*WORK TO COMPLETE:* Write only the number of lines in the entries below that contain the word "allowed".

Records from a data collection
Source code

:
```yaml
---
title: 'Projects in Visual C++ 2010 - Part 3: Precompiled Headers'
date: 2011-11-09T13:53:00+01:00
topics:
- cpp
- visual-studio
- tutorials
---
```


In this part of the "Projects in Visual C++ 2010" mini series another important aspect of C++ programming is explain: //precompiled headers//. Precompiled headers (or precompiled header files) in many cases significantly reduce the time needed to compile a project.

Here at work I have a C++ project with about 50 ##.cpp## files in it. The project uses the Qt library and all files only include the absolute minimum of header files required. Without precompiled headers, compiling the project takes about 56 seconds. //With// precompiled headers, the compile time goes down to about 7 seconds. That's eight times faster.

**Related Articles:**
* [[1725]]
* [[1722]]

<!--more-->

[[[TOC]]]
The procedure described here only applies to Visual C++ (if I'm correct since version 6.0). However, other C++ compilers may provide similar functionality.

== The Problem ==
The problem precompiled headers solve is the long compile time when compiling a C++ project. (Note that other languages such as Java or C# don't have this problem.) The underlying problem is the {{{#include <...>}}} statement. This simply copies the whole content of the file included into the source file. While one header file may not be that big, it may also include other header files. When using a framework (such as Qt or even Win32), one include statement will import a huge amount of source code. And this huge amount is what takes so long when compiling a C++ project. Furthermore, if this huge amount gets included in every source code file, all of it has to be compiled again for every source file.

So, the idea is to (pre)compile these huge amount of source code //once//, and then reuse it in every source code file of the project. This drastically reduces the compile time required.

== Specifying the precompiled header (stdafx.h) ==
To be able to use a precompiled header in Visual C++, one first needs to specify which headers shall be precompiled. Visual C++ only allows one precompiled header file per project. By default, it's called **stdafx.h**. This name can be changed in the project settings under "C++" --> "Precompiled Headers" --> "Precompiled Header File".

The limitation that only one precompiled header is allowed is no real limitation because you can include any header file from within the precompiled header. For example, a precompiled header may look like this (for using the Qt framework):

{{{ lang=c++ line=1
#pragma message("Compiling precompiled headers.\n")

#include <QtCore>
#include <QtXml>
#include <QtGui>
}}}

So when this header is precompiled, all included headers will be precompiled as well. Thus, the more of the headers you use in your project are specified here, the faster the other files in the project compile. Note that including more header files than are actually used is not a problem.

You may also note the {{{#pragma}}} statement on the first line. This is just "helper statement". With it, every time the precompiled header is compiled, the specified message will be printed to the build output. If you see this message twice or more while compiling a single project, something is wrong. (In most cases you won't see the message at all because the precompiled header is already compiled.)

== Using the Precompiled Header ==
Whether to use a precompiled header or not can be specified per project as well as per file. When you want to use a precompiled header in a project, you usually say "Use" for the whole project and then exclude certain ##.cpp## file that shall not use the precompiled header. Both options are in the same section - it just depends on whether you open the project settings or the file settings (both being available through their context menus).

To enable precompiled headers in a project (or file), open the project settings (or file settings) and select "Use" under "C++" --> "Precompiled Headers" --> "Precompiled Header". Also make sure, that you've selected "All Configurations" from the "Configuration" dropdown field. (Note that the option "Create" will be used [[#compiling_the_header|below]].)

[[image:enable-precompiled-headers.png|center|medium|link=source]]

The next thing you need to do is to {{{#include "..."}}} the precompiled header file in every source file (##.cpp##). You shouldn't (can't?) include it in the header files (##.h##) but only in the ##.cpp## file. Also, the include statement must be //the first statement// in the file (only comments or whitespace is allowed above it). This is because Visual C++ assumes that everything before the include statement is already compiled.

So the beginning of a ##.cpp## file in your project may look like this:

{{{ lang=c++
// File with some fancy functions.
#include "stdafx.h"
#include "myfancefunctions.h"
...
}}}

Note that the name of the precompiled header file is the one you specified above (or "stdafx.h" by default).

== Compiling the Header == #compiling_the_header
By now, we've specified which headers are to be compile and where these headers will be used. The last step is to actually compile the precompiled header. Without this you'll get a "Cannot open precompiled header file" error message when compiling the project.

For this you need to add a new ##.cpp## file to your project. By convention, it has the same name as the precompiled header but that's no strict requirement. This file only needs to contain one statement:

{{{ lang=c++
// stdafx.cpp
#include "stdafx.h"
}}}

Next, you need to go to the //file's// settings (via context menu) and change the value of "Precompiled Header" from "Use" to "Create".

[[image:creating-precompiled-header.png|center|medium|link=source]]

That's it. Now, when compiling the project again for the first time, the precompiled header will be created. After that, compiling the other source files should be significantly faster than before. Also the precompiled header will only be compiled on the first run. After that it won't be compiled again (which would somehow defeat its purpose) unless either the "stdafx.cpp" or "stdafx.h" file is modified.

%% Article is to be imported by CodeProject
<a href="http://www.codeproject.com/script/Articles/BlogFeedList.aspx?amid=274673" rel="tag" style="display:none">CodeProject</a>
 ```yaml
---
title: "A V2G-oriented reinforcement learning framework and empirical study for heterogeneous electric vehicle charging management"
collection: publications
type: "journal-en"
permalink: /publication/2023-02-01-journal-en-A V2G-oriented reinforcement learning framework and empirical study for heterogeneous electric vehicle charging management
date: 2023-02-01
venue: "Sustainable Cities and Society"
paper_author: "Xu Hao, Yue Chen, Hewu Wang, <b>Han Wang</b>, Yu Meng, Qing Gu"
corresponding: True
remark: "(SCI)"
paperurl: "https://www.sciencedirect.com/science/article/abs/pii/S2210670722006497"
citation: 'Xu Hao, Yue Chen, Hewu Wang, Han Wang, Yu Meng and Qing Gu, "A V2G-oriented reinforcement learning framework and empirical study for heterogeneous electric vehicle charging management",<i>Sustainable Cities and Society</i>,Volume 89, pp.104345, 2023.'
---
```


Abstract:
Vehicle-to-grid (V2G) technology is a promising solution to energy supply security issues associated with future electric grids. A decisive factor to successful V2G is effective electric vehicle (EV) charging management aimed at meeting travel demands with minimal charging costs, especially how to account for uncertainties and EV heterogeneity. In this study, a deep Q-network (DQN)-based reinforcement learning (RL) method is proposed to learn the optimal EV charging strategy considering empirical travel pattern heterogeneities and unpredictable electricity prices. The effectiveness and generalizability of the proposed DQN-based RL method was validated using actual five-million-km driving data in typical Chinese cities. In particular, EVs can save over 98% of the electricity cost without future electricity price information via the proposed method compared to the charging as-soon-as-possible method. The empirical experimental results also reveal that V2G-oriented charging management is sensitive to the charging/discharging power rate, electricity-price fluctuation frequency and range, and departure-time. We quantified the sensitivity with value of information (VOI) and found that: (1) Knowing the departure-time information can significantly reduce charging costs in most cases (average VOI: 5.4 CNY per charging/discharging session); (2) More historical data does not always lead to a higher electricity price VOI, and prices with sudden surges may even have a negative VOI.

*EXPECTED OUTPUT:* 2